A few of the functionaries looked stunned. Those words were unfamiliar to them and may never had been uttered in such a setting before. Others looked surprised and hopeful. In fact, there were murmurs of support. The facilitator called a quick recess to break up into groups, but he had left another door open. There were a couple of rooms with no session leaders and were there any volunteers to be convenors? I had another chance. I became an official Land Use Planning Summit Convenor. Yes indeed. Our theme was how to make government agencies more responsive to the needs of citizens and to provide better service. It was like a breath of fresh air. I was surprised at how many participants actually thought that government should serve the people, not the other way around. They came and told how they were born in Northern Maine, how they missed the way Maine used to be and how we might get back to that point.

The whole summit shook a little and it was like Noah’s ark changing course, but questions began to be raised in all the groups. It turns out that a state legislator had introduced a bill this session to abolish the MSPO and it passed out of committee on a 7 to 6 vote. The house speaker was stunned that it had been reported out of committee as "ought to pass", but a bipartisan group of legislators understood that the Maine State Planning Office was out of control and marching to the agendas of NGOs rather than planning to meet the needs of Maine citizens.
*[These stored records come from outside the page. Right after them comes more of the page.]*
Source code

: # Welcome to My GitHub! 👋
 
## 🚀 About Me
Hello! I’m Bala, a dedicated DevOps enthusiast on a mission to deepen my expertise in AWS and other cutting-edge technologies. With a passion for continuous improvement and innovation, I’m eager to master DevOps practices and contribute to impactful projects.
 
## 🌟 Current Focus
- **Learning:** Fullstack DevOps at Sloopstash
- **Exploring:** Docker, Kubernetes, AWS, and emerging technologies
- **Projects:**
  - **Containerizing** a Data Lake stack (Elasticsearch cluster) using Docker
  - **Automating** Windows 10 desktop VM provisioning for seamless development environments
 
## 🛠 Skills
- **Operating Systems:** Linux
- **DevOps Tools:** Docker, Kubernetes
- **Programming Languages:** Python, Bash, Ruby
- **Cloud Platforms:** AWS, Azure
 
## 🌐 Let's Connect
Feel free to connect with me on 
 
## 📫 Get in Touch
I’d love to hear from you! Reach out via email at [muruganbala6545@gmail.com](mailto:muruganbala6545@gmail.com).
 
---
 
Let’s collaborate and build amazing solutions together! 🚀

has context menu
The head facilitator from Concord, Mass had a brief conference with MSPO leaders and decided to shorten the sessions. It was hot after all and people might want to leave early. The MSPO began to pull out their big guns. They have money to give to towns willing to adopt comprehensive plans. They have a LOT of money. However, those plans must meet the guidelines dictated by the MSPO. They give the distinct impression that approved comprehensive plans will not contain words like "freedom, liberty, self determination, economic opportunity and home rule". Their big scare word, "sprawl" did not seem so fearsome when it was pointed out that half of all Maine citizens live within 48 miles of Portland and is it sprawl when a family escapes to beyond that perimeter? I pointed out that up in Northern Maine we need some good old fashioned healthy sprawl.
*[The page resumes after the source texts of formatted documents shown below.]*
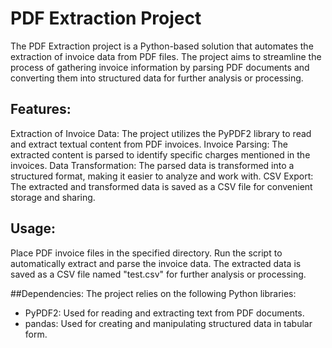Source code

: # PDF Extraction Project

The PDF Extraction project is a Python-based solution that automates the extraction of invoice data from PDF files. The project aims to streamline the process of gathering invoice information by parsing PDF documents and converting them into structured data for further analysis or processing.

## Features:

Extraction of Invoice Data: The project utilizes the PyPDF2 library to read and extract textual content from PDF invoices.
Invoice Parsing: The extracted content is parsed to identify specific charges mentioned in the invoices.
Data Transformation: The parsed data is transformed into a structured format, making it easier to analyze and work with.
CSV Export: The extracted and transformed data is saved as a CSV file for convenient storage and sharing.

## Usage:

Place PDF invoice files in the specified directory.
Run the script to automatically extract and parse the invoice data.
The extracted data is saved as a CSV file named "test.csv" for further analysis or processing.

##Dependencies:
The project relies on the following Python libraries:

- PyPDF2: Used for reading and extracting text from PDF documents.
- pandas: Used for creating and manipulating structured data in tabular form.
That did it for one UN observer who was taking it all in. He came over and asked me why I came to the conference. I told him that I came to advocate for Northern Maine and local control. I came to raise questions about the wisdom of government telling citizens what they must do with their land twenty or more years in the future as though these government employees could imagine what the land owner’s needs would be some twenty years into the future. The conference had taken such an unanticipated turn that one MSPO employee asked at the final session whether all their jobs were in danger.

We need to face these bureaucrats directly and question their goals. They are skilled at getting Maine citizens to go along with their "vision" for us. The problem is that their vision requires bigger government, higher taxes and less freedom. Facing up to them does not have to be a stress filled experience. We just need facts, straight talk, solid principles and the moral courage to speak the truth as we advocate for Maine.